Please copy each line of the records below that includes the word "settlement".

[Data shown]

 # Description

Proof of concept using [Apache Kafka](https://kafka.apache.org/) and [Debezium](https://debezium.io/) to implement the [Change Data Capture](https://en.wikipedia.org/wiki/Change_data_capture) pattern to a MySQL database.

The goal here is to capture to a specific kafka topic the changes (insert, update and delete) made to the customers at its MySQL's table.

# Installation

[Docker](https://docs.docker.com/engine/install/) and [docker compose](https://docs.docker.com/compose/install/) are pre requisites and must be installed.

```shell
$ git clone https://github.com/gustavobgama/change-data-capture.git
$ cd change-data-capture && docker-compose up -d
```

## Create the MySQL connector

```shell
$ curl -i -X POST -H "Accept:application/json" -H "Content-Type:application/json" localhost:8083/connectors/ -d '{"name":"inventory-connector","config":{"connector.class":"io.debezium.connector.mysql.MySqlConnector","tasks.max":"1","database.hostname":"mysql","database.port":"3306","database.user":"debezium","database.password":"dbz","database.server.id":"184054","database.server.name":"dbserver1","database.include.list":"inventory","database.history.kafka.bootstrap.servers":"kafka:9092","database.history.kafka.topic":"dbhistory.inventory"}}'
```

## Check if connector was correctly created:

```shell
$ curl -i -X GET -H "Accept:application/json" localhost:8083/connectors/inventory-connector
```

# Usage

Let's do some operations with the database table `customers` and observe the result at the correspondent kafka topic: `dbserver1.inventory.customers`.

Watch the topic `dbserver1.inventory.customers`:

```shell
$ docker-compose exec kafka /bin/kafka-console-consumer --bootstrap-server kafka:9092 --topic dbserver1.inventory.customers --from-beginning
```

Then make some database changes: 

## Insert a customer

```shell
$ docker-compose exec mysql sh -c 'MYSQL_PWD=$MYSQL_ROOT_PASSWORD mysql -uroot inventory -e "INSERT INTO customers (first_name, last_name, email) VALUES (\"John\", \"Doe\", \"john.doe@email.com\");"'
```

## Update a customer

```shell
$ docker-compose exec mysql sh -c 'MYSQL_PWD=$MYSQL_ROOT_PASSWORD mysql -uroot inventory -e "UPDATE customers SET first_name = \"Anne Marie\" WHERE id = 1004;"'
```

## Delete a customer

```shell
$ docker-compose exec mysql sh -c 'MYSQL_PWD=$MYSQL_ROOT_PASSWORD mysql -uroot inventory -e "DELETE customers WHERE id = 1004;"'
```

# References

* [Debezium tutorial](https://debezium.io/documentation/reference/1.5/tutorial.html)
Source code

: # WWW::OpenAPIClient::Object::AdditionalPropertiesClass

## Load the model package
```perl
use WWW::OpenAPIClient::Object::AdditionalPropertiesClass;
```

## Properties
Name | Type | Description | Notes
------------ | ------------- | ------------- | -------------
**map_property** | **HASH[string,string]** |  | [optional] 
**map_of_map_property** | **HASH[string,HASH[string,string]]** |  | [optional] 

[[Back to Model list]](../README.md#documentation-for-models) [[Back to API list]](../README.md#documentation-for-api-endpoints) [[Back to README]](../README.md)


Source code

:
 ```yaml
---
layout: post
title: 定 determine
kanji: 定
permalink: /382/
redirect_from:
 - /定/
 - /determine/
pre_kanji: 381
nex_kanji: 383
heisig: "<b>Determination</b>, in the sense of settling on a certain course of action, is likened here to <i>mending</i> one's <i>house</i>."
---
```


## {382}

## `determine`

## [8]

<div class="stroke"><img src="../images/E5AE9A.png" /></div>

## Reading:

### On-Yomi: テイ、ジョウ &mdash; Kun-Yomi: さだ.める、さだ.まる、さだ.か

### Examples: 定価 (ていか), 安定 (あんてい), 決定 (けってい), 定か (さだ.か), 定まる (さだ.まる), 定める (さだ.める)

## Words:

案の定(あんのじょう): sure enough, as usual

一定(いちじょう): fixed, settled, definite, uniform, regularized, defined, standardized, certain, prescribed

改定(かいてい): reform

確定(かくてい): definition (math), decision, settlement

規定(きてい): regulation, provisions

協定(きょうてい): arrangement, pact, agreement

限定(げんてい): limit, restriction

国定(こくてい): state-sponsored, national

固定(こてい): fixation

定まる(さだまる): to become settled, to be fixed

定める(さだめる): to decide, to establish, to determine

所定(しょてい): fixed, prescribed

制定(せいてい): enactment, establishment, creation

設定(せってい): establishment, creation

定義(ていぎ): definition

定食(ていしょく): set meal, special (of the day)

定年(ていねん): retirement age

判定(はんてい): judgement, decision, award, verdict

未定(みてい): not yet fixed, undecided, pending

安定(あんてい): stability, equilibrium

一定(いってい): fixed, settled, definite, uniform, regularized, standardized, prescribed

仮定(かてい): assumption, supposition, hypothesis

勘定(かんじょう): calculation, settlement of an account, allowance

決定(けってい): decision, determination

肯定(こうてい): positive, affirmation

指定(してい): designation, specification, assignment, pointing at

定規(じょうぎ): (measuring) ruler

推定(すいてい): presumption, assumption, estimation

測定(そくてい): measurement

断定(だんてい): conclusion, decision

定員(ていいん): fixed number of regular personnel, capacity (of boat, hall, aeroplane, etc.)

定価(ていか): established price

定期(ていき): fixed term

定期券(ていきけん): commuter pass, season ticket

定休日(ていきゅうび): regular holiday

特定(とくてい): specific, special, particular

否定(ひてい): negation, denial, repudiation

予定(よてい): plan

[/Data shown]
[Data shown]

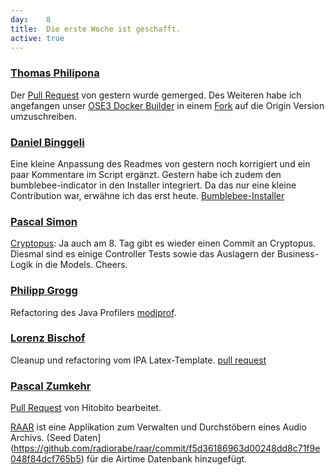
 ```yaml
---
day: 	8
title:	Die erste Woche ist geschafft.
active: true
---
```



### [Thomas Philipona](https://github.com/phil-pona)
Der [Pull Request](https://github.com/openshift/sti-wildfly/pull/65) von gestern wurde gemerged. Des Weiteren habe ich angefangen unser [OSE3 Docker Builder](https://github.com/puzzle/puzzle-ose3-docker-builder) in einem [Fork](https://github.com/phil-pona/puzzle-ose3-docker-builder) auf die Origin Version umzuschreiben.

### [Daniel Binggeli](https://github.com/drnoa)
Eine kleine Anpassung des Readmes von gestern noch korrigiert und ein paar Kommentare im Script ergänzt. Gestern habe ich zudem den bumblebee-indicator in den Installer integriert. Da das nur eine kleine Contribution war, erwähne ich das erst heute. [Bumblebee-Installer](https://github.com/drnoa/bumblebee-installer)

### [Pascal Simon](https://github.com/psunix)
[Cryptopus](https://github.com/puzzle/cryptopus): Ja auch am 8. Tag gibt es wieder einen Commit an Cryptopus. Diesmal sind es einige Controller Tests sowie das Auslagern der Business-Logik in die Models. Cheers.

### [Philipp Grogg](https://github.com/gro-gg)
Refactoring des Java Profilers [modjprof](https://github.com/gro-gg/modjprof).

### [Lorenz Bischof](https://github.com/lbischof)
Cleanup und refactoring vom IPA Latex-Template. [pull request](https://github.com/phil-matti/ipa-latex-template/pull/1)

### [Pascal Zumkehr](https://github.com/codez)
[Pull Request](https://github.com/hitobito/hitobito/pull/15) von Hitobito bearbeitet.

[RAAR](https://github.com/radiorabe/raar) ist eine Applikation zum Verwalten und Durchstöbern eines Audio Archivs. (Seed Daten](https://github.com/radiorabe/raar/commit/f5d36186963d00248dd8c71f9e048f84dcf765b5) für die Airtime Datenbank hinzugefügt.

[/Data shown]
[Data shown]

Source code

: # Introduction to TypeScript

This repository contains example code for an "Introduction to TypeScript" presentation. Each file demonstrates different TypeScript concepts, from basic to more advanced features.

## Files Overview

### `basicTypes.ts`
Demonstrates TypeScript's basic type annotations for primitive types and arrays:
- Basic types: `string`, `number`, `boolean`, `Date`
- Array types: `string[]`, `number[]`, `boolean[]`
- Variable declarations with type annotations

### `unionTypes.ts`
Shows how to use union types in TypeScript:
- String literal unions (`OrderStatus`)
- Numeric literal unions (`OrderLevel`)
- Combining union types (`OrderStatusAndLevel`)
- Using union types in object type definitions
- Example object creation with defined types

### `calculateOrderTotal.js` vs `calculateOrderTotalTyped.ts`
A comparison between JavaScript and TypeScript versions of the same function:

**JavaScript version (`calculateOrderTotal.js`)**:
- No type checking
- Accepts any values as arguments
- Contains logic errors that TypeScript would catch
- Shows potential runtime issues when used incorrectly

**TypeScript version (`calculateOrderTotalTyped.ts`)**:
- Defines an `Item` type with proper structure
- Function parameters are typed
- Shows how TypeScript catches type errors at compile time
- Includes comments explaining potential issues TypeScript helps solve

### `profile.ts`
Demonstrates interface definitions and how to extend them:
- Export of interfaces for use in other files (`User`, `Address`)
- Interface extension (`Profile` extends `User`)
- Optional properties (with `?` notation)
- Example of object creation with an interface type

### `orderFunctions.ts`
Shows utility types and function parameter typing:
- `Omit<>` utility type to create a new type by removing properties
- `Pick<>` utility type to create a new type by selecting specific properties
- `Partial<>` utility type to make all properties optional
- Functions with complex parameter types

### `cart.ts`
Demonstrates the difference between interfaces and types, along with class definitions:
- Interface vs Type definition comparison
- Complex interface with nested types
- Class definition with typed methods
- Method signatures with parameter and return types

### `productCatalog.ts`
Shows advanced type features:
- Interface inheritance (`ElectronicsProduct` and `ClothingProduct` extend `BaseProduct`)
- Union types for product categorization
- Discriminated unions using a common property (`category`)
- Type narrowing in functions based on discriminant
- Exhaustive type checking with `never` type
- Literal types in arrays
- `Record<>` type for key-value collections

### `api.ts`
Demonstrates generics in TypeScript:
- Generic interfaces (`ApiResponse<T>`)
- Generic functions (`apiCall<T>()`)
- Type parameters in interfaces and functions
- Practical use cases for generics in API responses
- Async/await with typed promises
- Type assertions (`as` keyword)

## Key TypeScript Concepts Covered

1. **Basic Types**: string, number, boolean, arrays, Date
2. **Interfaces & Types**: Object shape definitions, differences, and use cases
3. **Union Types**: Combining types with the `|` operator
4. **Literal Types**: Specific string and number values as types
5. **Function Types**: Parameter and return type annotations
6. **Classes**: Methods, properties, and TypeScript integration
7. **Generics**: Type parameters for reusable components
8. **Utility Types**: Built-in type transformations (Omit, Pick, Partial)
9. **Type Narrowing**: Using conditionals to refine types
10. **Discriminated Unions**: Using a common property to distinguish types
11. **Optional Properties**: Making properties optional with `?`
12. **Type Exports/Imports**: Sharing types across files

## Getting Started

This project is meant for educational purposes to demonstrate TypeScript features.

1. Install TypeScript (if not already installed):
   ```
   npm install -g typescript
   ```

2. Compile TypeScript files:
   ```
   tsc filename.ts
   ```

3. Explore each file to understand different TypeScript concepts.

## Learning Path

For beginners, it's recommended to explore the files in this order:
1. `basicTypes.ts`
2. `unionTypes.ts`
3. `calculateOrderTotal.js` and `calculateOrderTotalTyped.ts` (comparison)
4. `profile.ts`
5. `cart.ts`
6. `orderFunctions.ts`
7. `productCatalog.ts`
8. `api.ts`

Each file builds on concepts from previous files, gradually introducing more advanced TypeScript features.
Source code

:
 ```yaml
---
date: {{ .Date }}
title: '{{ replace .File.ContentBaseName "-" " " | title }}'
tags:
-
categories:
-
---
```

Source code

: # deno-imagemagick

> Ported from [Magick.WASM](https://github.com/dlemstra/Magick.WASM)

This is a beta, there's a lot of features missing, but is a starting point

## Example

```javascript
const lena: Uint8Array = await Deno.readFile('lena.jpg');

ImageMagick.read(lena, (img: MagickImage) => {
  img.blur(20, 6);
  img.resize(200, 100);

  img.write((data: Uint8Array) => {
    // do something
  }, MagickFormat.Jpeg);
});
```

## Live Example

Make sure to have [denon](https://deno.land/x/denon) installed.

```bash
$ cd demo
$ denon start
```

[/Data shown]

◆ **Completed exercise**
確定(かくてい): definition (math), decision, settlement
勘定(かんじょう): calculation, settlement of an account, allowance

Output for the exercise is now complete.